Humboldt fue uno de los intelectuales alemanes de mayor y más perdurable influencia en la cultura de su país. Si su obra se contempla en relación con la de su hermano, Alexander von Humboldt, será difícil encontrar dos hermanos que hayan enriquecido su época con tal impulso investigador y tanto saber universal. Mientras que Alexander se dedicó, principalmente, aunque no de forma exclusiva, a expandir los horizontes del saber con sus estudios sobre la naturaleza y la geografía, Wilhelm dedicó sus esfuerzos a las letras, enfocando sus trabajos hacia problemas tales como la educación, la teoría política, el estudio analítico de las lenguas, la literatura y las artes, además de trabajar activamente en la reforma del sistema educativo y en la diplomacia de su nación, Prusia.

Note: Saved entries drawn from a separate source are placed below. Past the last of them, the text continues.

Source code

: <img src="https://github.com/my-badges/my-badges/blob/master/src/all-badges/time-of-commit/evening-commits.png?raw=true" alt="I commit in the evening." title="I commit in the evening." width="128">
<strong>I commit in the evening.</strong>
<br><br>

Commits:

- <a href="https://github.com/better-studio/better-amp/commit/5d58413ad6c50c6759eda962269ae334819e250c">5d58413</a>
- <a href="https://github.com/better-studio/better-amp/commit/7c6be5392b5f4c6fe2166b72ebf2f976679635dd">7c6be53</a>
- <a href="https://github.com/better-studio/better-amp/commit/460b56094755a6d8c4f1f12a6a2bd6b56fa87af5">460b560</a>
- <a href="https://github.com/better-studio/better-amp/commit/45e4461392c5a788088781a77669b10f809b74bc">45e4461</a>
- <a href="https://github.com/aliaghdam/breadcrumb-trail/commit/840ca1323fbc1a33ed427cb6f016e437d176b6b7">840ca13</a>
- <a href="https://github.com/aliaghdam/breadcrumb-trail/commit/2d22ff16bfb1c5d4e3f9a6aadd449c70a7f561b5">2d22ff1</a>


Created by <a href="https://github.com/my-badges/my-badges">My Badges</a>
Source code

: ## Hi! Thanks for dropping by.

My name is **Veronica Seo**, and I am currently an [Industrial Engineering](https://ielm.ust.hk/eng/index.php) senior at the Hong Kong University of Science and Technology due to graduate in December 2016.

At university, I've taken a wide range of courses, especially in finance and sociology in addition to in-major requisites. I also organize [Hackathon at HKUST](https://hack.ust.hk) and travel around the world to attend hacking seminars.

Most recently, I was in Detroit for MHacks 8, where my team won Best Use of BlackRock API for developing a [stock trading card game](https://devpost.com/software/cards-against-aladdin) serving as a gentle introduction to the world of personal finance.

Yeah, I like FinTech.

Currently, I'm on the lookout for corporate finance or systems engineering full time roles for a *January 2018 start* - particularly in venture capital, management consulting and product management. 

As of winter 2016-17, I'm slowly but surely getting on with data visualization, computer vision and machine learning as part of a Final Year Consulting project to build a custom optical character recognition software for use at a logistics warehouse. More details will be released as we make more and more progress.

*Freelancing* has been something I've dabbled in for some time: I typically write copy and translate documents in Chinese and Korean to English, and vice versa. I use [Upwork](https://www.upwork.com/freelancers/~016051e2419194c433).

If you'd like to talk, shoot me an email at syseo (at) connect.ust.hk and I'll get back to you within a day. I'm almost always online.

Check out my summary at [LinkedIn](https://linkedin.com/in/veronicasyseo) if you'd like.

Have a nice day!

Durante la década y media que Humboldt permaneció en Tegel, su principal ocupación fue la Lingüística. Los materiales necesarios los había reunido en parte él mismo en sus viajes, en parte en su extensa correspondencia y en parte en los descubrimientos de su hermano Alexander. A partir 1827, con el retorno de su hermano a Berlín, éste visita con frecuencia a Wilhelm en Tegel. Tras la muerte de Wilhelm, Alexander, que le sobreviviría más de dos décadas, comentaría en una carta:

Vio cómo a su lado surgía una nueva ciencia de la lengua, ciencia que él mismo impulsó, una reducción de la variedad de los tipos de lenguas que están fundadas en las características del espíritu humano: abarcando toda la Tierra en esa variedad, estudiando la estructura de cada lengua, como si fuera un único objeto de estudio, (…) era el Inmortal que, no sólo entre sus contemporáneos, había estudiado un mayor número de lenguas; también fue él el que estudió de forma más profunda la relación entre todas las lenguas y su influencia en la formación de la humanidad.

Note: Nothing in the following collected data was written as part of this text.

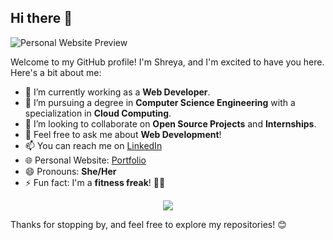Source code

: ## Hi there 👋

![Personal Website Preview](images/portfolio.png)

Welcome to my GitHub profile! I'm Shreya, and I'm excited to have you here. Here's a bit about me:

- 🔭 I’m currently working as a **Web Developer**.
- 🌱 I’m pursuing a degree in **Computer Science Engineering** with a specialization in **Cloud Computing**.
- 👯 I’m looking to collaborate on **Open Source Projects** and **Internships**.
- 💬 Feel free to ask me about **Web Development**!
- 📫 You can reach me on [LinkedIn](https://www.linkedin.com/in/shreya-k-955819221/)
- 🌐 Personal Website: [Portfolio](https://inquisitive-moxie-46e9e2.netlify.app)
- 😄 Pronouns: **She/Her**
- ⚡ Fun fact: I'm a **fitness freak**! 🏋️‍♀️

<p align="center">
  <a href="#">
      <img src="https://api.visitorbadge.io/api/VisitorHit?user=shreyakumari0911&countColor=%237B1E7A" />
   </a>
</p>

Thanks for stopping by, and feel free to explore my repositories! 😊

Junto con las lenguas ya mencionadas que aprendió de joven, aprendió inglés, español, vasco, húngaro, checo y lituano. Sus estudios científicos se extendieron a las lenguas indígenas de América, el copto, el antiguo egipcio, el chino, el japonés y el sánscrito. El origen de este impulso investigador era la filosofía antropológica de Humboldt, en la que el lenguaje era la clave de todo:

Puesto que el ánima humana es la cuna, patria y hogar del lenguaje, así van desconocidas y ocultas todas sus propiedades a parar a lo mismo.

En un tratado sobre el carácter nacional de las lenguas se dice entre otras cosas que:

Considerando que el lenguaje cuando nombra, de hecho, crea y deja su marca en el pensamiento, el espíritu se introduce, apoyado por la actuación de muchos, por nuevos caminos en la esencia de las cosas. (…) Algunas naciones se contentan más con el cuadro del mundo que les presenta su lengua y sólo buscan en ella más luz, coherencia y armonía. Otras se incrustan más laboriosamente en el pensamiento, creen no poder dar suficiente importancia al concepto, hacerlo adecuado, y descuidan la propia completitud formal. En ambos lenguajes quedan las marcas de esto.

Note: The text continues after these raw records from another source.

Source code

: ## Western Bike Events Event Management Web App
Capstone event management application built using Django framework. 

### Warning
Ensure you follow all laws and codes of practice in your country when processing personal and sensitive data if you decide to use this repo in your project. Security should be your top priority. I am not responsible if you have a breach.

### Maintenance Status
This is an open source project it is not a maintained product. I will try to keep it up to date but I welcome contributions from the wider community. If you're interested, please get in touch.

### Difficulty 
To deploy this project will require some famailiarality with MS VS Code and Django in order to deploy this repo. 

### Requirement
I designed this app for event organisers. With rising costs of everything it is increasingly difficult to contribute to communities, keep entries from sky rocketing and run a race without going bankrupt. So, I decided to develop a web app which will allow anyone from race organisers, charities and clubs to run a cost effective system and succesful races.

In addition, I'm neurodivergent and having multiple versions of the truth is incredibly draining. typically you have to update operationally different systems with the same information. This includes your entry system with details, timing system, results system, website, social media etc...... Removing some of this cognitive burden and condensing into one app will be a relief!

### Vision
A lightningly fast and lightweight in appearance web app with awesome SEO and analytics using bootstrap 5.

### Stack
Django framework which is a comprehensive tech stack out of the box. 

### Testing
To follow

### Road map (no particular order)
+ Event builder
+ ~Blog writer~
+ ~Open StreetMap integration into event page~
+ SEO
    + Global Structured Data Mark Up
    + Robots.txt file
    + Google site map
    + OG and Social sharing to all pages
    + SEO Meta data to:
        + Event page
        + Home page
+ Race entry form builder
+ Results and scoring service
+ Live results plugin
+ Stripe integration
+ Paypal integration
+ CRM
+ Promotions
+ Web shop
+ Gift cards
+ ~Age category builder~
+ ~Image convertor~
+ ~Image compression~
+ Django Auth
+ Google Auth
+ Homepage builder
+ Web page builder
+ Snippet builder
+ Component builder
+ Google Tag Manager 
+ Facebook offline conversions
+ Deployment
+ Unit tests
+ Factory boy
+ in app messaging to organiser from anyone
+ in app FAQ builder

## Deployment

El entendimiento de forma avanzada entre las personas requiere una lengua común; y eso es según Humboldt el motor y el medio del avance científico:

Porque la comprensión no es un encuentro de formas de entender en un punto que no se puede compartir, sino un encuentro de esferas de pensamiento, de las que la parte común coincide y que sobrepasa al individuo. Así se hace posible el avance intelectual de la humanidad, a medida que cada ampliación del pensamiento conseguida puede transmitirse a los demás, sin colocar cadenas en su libertad, lo que resulta necesario para la apropiación de ese conocimiento y para nuevas ampliaciones.

Un encuentro especialmente fructífero de esferas de pensamiento se vivió con los hermanos Humboldt, uno del que se aprovecharía la posteridad.